From https://noc.wikimedia.org/db.php#tabs-8 and https://noc.wikimedia.org/dbconfig/eqiad.json:

db1086: 0
db1062: 0

etcd…/eqiad.json
"s7": [
  {
    "db1086": 0
  },
  {
    "db1062": 0,
    "db1079": 200,
    "db1090:3317": 1,
    "db1094": 500,
    "db1098:3317": 150,
    "db1101:3317": 150,
    "db1136": 400
  }
],

Two hosts that both claim to be the master / have 0 read load assigned. The first one is correct but the second one presumably isn't meant to be there. I don't actually know if it's valid to have a slave with 0 load. I guess that's for a follow-up to reject in the dbctl schema to prevent future issues so that one is forced to either remove it or assign at least 1 load (which is effectively the same as 0 given that 0 doesn't mean no interaction at all per the current issue). Having said that, I also don't know under which circumstances (aside from replag wait) a 0-load slave would be used. Perhaps if others are lagged / unused, which is quite likely given it is the only host with no other read queries so it might win regularly when weighing load against least-lagged meta data. To be continued :)

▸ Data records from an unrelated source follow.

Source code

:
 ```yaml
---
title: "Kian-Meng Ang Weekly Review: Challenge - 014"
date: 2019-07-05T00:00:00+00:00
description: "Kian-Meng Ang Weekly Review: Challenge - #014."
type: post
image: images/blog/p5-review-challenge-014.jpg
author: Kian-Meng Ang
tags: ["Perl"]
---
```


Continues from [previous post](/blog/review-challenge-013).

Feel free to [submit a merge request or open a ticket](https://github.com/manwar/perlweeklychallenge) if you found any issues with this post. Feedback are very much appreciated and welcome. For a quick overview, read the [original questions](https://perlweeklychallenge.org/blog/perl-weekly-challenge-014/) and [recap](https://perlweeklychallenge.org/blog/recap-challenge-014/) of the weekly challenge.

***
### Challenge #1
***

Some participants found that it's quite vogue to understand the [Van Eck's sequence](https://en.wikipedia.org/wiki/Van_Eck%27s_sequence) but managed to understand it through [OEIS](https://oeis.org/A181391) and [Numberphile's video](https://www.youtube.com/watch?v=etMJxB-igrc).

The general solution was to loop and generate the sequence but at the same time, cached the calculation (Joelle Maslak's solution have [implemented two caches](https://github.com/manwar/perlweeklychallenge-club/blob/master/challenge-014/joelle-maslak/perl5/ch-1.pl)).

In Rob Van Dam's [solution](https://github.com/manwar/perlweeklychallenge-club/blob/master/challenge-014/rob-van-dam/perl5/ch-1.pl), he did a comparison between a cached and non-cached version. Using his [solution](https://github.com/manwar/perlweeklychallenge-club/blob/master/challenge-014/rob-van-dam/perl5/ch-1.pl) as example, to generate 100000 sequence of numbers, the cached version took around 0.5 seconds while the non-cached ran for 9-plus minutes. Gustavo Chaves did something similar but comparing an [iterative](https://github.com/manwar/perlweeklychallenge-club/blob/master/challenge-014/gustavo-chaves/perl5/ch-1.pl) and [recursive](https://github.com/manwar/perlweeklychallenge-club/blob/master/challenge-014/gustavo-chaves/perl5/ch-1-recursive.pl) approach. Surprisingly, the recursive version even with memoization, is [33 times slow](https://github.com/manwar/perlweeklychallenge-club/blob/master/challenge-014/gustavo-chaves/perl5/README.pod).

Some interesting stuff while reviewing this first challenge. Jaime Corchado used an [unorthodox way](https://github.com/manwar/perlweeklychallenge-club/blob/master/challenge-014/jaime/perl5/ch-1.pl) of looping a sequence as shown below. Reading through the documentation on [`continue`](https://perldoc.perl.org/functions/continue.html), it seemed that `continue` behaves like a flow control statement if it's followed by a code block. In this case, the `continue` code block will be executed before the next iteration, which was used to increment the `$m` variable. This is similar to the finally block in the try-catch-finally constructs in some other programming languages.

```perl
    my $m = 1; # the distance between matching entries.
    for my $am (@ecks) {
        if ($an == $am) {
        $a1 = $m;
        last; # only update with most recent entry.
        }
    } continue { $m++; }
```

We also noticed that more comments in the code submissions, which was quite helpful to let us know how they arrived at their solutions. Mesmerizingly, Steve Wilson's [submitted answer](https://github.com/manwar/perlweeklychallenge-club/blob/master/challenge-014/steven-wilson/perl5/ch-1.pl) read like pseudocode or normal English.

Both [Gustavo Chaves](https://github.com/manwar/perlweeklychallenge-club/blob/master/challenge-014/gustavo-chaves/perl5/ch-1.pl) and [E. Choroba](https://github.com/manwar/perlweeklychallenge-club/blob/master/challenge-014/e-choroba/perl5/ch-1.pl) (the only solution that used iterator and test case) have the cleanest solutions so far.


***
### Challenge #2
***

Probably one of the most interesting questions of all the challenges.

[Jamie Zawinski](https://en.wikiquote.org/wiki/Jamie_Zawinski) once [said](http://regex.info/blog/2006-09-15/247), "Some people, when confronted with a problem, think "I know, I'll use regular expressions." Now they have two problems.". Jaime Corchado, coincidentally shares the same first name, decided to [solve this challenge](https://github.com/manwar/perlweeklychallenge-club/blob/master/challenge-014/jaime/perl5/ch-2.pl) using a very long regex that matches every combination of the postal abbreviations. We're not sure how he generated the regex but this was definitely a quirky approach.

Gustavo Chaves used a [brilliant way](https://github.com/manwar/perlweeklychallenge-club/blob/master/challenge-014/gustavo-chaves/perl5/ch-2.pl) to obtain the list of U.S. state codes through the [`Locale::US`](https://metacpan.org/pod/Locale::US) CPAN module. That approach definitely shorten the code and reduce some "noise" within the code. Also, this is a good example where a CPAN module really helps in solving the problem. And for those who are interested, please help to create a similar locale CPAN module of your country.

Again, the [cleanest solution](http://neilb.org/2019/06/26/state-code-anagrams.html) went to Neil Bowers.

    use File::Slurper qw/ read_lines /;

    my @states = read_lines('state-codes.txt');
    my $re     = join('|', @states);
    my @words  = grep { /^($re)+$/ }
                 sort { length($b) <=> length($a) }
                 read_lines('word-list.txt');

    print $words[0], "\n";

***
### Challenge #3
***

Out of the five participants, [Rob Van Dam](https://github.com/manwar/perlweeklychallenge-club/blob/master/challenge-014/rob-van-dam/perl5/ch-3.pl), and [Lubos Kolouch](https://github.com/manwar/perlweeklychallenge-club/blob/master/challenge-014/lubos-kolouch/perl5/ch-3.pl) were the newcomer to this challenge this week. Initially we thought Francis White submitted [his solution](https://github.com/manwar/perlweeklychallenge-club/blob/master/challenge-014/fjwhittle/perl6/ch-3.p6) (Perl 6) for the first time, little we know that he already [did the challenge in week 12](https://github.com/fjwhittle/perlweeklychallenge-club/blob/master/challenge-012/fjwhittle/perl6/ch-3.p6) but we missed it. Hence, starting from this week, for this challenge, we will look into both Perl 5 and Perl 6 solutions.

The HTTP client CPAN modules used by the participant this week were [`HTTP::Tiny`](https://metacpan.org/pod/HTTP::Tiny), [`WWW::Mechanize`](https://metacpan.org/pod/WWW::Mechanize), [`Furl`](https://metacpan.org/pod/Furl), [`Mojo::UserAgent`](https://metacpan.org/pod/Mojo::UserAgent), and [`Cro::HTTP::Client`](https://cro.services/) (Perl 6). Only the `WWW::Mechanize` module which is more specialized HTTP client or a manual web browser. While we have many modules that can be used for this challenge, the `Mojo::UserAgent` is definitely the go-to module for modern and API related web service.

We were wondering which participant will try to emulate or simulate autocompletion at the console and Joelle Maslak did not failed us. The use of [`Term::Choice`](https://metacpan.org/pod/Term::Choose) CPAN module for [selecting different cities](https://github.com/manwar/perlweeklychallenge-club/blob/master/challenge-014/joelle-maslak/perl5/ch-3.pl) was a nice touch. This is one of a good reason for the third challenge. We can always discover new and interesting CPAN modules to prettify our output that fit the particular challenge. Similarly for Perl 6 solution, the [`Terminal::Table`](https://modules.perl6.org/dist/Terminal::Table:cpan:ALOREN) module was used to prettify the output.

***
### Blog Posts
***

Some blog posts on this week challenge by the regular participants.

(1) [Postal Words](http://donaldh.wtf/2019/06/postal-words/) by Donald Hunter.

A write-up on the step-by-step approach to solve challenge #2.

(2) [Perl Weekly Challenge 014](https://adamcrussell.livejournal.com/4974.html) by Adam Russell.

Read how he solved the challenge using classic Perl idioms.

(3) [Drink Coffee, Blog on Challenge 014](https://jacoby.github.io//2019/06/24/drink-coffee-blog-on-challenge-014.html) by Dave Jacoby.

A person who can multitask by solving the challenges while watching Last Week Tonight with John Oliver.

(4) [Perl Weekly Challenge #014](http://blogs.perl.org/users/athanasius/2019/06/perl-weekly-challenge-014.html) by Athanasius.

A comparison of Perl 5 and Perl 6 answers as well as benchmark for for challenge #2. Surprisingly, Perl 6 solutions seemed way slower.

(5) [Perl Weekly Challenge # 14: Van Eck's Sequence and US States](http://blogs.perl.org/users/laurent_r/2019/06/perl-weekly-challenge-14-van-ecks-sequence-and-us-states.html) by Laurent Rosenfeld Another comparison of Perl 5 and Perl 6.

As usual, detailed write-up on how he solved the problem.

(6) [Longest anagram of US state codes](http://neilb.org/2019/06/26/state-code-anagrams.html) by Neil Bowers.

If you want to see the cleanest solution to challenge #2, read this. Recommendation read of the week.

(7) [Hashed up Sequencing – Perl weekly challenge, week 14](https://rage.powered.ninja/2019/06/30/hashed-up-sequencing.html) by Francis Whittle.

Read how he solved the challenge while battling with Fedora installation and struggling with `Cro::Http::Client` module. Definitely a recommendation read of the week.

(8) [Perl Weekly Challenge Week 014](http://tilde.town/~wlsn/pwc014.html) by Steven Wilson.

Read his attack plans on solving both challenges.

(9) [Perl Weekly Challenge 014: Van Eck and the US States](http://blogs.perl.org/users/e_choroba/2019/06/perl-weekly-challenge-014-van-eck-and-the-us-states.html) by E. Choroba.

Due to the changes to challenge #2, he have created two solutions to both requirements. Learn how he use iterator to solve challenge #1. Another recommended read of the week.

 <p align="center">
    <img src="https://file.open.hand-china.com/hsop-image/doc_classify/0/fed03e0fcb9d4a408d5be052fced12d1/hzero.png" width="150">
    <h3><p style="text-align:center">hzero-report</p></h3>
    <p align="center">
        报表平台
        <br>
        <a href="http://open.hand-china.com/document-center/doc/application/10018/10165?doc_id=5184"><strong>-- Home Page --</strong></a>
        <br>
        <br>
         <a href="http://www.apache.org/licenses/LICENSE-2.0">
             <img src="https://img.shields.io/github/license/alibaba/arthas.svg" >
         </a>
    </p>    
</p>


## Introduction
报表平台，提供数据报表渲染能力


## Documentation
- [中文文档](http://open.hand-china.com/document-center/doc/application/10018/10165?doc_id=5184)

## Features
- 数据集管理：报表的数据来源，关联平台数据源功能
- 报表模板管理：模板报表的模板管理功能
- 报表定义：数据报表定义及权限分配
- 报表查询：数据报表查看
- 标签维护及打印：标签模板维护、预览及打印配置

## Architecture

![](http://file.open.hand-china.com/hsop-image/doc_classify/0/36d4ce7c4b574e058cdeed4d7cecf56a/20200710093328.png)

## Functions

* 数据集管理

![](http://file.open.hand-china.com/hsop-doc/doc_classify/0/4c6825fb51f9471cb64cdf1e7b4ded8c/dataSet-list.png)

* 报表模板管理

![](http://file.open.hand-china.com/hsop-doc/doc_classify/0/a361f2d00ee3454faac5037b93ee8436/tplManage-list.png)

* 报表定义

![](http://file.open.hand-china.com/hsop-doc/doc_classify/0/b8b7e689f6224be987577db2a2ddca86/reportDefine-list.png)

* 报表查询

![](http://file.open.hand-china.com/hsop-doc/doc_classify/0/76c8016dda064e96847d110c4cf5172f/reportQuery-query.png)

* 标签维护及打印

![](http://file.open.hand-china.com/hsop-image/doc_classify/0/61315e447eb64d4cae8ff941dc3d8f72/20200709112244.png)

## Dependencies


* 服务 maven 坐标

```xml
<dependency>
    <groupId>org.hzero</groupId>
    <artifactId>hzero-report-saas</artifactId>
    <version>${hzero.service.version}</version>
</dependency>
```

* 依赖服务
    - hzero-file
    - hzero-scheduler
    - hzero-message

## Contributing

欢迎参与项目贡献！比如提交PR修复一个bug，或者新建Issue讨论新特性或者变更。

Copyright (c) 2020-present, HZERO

It seems clear that db1062 shouldn't be pooled anywhere. Ran the dbctl depool utility and it's gone from s7.

Krinkle claimed this task.

Thanks. Continuing at T239877 about the other two, which seems unrelated at this point (they are still "normal" replica dbs afaik).

Thanks for tackling this and apologies for not depooling it when I should've.
db1062 stopped being a master a week ago

1--- eqiad/readOnlyBySection live
2+++ eqiad/readOnlyBySection generated
3@@ -1,3 +1 @@
4-{
5- "s7": "Maintenance till 06:30AM UTC T238044"
6-}
7+{}
8--- eqiad/sectionLoads live
9+++ eqiad/sectionLoads generated
10@@ -78,25 +78,25 @@
11 "db1085": 300,
12 "db1088": 500,
13 "db1093": 400,
14 "db1096:3316": 1,
15 "db1098:3316": 1,
16 "db1113:3316": 1
17 }
18 ],
19 "s7": [
20 {
21- "db1062": 0
22+ "db1086": 0
23 },
24 {
25+ "db1062": 0,
26 "db1079": 200,
27- "db1086": 0,
28 "db1090:3317": 1,
29 "db1094": 500,
30 "db1098:3317": 150,
31 "db1101:3317": 150,
32 "db1136": 400
33 }
34 ],
35 "s8": [
36 {
37 "db1109": 0

We normally depool it straightaway (that is removing it from the list of hosts, not leaving it with weight 0) but looks like I forgot to do so at that same moment.
Yesterday, as part of the decommissioning process, I stopped MySQL and remove the host from MW config: https://gerrit.wikimedia.org/r/#/c/operations/mediawiki-config/+/554243/
However, as we normally have depooled it from dbctl, I assumed it was depooled, but it wasn't.

I have amended our master switchover checklists, to reflect the fact that it needs to be depooled from dbctl (if it will go under maintenance/decommissioning) so this doesn't happen again.

Thank you all for solving this and sorry again for the inconveniences.